The pictures must be left out, while the rest of the data is copied exactly.

━━━ Given records ━━━

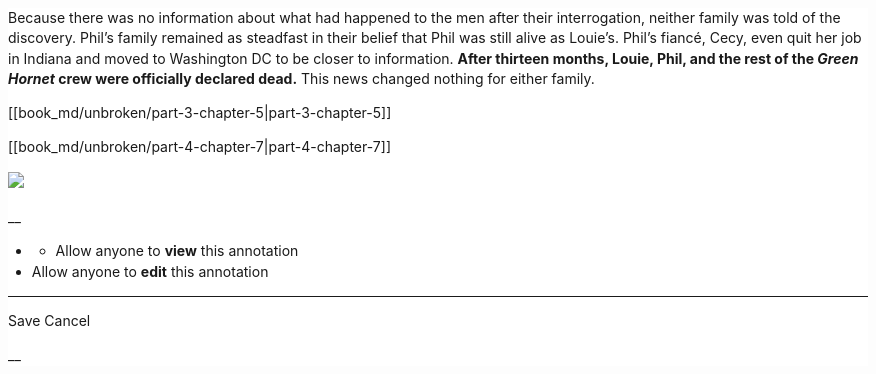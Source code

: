 Because there was no information about what had happened to the men after their interrogation, neither family was told of the discovery. Phil’s family remained as steadfast in their belief that Phil was still alive as Louie’s. Phil’s fiancé, Cecy, even quit her job in Indiana and moved to Washington DC to be closer to information. **After thirteen months, Louie, Phil, and the rest of the _Green Hornet_ crew were officially declared dead.** This news changed nothing for either family.

[[book_md/unbroken/part-3-chapter-5|part-3-chapter-5]]

[[book_md/unbroken/part-4-chapter-7|part-4-chapter-7]]

![](https://bat.bing.com/action/0?ti=56018282&Ver=2&mid=ab52bd77-1f8f-46d1-858a-73e802e49ddf&sid=72e6e650642c11eeb2dd2161d176fe8d&vid=72e70890642c11eeb72d79fe7b6df2c6&vids=0&msclkid=N&pi=0&lg=en-US&sw=800&sh=600&sc=24&nwd=1&tl=Shortform%20%7C%20Book&p=https%3A%2F%2Fwww.shortform.com%2Fapp%2Fbook%2Funbroken%2Fchapter-6&r=&lt=1104&evt=pageLoad&sv=1&rn=282178)

__

  *   * Allow anyone to **view** this annotation
  * Allow anyone to **edit** this annotation



* * *

Save Cancel

__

━━━

● **The answer**
Source code

: Because there was no information about what had happened to the men after their interrogation, neither family was told of the discovery. Phil’s family remained as steadfast in their belief that Phil was still alive as Louie’s. Phil’s fiancé, Cecy, even quit her job in Indiana and moved to Washington DC to be closer to information. **After thirteen months, Louie, Phil, and the rest of the _Green Hornet_ crew were officially declared dead.** This news changed nothing for either family.

[[book_md/unbroken/part-3-chapter-5|part-3-chapter-5]]

[[book_md/unbroken/part-4-chapter-7|part-4-chapter-7]]

![](https://bat.bing.com/action/0?ti=56018282&Ver=2&mid=ab52bd77-1f8f-46d1-858a-73e802e49ddf&sid=72e6e650642c11eeb2dd2161d176fe8d&vid=72e70890642c11eeb72d79fe7b6df2c6&vids=0&msclkid=N&pi=0&lg=en-US&sw=800&sh=600&sc=24&nwd=1&tl=Shortform%20%7C%20Book&p=https%3A%2F%2Fwww.shortform.com%2Fapp%2Fbook%2Funbroken%2Fchapter-6&r=&lt=1104&evt=pageLoad&sv=1&rn=282178)

__

  *   * Allow anyone to **view** this annotation
  * Allow anyone to **edit** this annotation



* * *

Save Cancel

__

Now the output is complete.